TRY IT: Among the lines below, a stretch begins at the one with "Usually constructed from" and ends at the one with "However, traditional approaches". Repeat that stretch exactly, ends included.

Saved data entries:
====

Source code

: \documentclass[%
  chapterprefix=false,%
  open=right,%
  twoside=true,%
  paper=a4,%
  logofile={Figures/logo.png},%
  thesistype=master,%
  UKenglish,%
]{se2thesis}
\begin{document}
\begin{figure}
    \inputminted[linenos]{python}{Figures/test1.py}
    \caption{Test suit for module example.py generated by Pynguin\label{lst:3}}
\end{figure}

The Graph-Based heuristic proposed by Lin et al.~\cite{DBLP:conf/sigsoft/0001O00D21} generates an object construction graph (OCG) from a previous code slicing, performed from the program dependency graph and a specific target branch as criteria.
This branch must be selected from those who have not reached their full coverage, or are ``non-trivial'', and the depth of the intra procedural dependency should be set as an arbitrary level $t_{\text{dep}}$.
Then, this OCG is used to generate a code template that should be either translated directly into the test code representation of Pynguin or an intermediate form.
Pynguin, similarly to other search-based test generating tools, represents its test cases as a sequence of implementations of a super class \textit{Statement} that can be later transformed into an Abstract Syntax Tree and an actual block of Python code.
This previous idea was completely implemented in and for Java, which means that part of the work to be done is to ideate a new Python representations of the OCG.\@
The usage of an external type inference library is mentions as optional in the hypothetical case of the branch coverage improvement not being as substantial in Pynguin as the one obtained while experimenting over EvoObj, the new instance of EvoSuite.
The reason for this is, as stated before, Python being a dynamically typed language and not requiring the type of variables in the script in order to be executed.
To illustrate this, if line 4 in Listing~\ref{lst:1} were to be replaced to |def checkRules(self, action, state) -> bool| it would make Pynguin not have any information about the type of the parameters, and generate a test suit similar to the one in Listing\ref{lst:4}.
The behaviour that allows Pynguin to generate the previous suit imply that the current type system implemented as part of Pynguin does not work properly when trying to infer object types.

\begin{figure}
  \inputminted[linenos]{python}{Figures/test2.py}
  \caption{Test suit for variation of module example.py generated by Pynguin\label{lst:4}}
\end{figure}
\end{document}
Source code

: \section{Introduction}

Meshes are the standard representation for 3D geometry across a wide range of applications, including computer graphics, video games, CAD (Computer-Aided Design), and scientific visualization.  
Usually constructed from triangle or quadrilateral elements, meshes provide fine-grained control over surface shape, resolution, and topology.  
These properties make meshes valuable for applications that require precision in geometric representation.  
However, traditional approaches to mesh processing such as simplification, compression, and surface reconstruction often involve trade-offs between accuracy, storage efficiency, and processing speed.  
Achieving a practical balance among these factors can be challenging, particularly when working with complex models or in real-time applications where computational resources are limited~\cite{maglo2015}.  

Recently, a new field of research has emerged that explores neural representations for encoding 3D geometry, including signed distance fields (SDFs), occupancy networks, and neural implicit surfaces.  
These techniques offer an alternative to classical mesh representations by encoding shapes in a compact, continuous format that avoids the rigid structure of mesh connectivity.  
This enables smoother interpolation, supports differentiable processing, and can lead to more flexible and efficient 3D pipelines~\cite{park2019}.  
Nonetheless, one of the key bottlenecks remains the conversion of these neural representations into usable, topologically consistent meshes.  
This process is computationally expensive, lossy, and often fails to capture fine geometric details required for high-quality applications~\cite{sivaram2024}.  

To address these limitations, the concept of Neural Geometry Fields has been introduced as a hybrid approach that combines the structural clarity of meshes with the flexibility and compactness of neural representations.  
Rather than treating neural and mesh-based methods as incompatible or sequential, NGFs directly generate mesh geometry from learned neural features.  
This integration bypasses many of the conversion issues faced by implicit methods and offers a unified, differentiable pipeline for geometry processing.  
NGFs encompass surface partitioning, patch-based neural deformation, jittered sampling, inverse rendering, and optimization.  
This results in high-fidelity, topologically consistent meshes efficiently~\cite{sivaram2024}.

====

WRITTEN ANSWER:
Usually constructed from triangle or quadrilateral elements, meshes provide fine-grained control over surface shape, resolution, and topology.  
These properties make meshes valuable for applications that require precision in geometric representation.  
However, traditional approaches to mesh processing such as simplification, compression, and surface reconstruction often involve trade-offs between accuracy, storage efficiency, and processing speed.  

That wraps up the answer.